Monthly Archives: August 2017

Managed Memory and Segmentation

At the GPU Technology Conference this year, I ran into an old colleague from NVIDIA and the topic of managed memory came up. He related that earlier in the conference, the Q&A session after a Dell-sponsored presentation on managed memory had suffered a serious decline in the level of discourse. Neither of us had been in attendance, but apparently one questioner after another stood up and asked the presenters, in effect, “Where are you going with this?”

He made it sound like the presenters thought they were going to be pelted with rotten fruit!

Why the controversy? Managed memory is supposed to make CUDA programming simpler. It is intended to eliminate the need to copy data back and forth between CPU and GPU memory. If it were performance-neutral like, say, C++ lambdas, then managed memory would be a welcome addition to CUDA. The problem is that any feature that presents a risk of degrading performance will be viewed with skepticism by the CUDA programming community – because no one programs CUDA for fun.

What is it about CUDA that makes it so difficult to automatically manage residency of memory?

Reflecting on the answer to this question brought me back to a conversation I had at a different GTC, so long ago that I’m not sure which year it occurred. I had just met Daniel Moth, the Program Manager at Microsoft for C++ AMP. Once it was firmly established that we were fellow travelers, charting the technical roadmaps for competing data parallel programming environments, he had a question.

“Tell me one thing,” he asked. “Why do you need streams and events?”

I had to think for a minute. Why indeed? I’d added the feature in CUDA 1.1, to cover new hardware that could DMA host memory concurrently with kernel execution; but it was already clear that the new abstractions were future-proof to multiple kernels executing concurrently, and even coordinating execution between multiple GPUs.

“Streams are like CPU threads,” I told him stupidly, quoting from the original design document I’d written in 2007. “Operations that are done in different streams can happen concurrently. And you need events to coordinate execution between streams.”

“But we don’t need that stuff in C++ AMP. The stuff that can be done in parallel, we just do it in parallel.”

After a few minutes’ conversation, the key difference emerged and I finally had it.

“Oh,” I cried. “CUDA has a flat address space!”

C++ AMP does not.

CUDA’s address space causes more trouble than is widely appreciated. Because pointers can be stored in device memory, any CUDA kernel can attempt to access any address. In early versions of CUDA, where paging is not supported (every byte of virtual memory is backed by physical memory) and systems with multiple GPUs were rare (and certainly not for sale in the public cloud), having an address space seemed to make sense. That impression was bolstered by the hardware design community’s ideological commitment to linear address spaces, which had taken root after a divisive debate contrasting linear address spaces with segmentation.

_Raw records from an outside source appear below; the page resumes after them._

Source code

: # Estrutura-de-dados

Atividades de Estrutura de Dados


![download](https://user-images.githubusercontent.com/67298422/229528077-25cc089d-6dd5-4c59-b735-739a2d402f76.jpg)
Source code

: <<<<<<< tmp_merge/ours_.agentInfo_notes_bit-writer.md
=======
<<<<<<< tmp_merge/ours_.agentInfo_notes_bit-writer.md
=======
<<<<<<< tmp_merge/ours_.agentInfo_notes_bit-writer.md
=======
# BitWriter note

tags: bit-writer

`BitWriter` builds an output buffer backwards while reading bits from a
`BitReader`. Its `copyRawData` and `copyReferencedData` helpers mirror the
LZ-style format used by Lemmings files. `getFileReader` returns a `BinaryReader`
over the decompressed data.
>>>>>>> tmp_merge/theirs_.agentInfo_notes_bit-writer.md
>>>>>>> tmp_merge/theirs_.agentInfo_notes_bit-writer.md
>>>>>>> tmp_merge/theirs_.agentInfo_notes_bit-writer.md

Linear Addressing versus Segmentation

Segmentation is the idea that memory should be modeled as a set of discrete buffers with base pointers and lengths, rather than assigning an address (like a PO Box) to each byte of memory. Segmented memory is accessed via a segment/offset tuple instead of by a single address, a paradigm that is implemented at the hardware level. Intel’s x86 architecture was segmented from the beginning (c. 1976). It provided for 4 segments to be accessible at any given time: the segment registers CS, DS, SS, and ES were for code, data, stack, and “extra” data, respectively. Each segment register had a base address and a length, and most machine instructions implicitly referenced a segment that represented a sensible default. The PUSH and POP instructions that operate on the stack implicitly referenced the stack segment (SS). Loads and stores from memory implicitly used DS, the data segment, unless that default was overridden by a “segment prefix” instruction. For example, the SS: prefix could be used to operate on stack memory.

The problem with segments was that they made code difficult to compose: even simple operations like function calls were complicated by potential differences between the segment register settings needed by the caller and callee. The callee could save and restore its segment registers at the subroutine boundary, but that hurt performance. More typically, developers would select a “memory model” with fixed segmentation usage that was appropriate for their application. So-called “large” memory models would just specify a segment:offset tuple for every address; under MS-DOS, this amounted to a cheesy way to enable 20-bit addressing with 32-bit addresses, or 1M of memory with 4G worth of address width. It also hurt performance since every load and store needed a segment override.

Segmentation introduced difficult, but solvable, problems for developers of individual applications; but even 25 years ago, it was clear that plugin architectures like OLE automation would play a central role in future software development. Being able to load code and data dynamically into an application and have it “just work,” without having to worry about segments, was of paramount importance. The ability for libraries to efficiently access their callers’ data, and process it on their behalf, overrode the concerns that buggy code could corrupt data that happened to be accessible.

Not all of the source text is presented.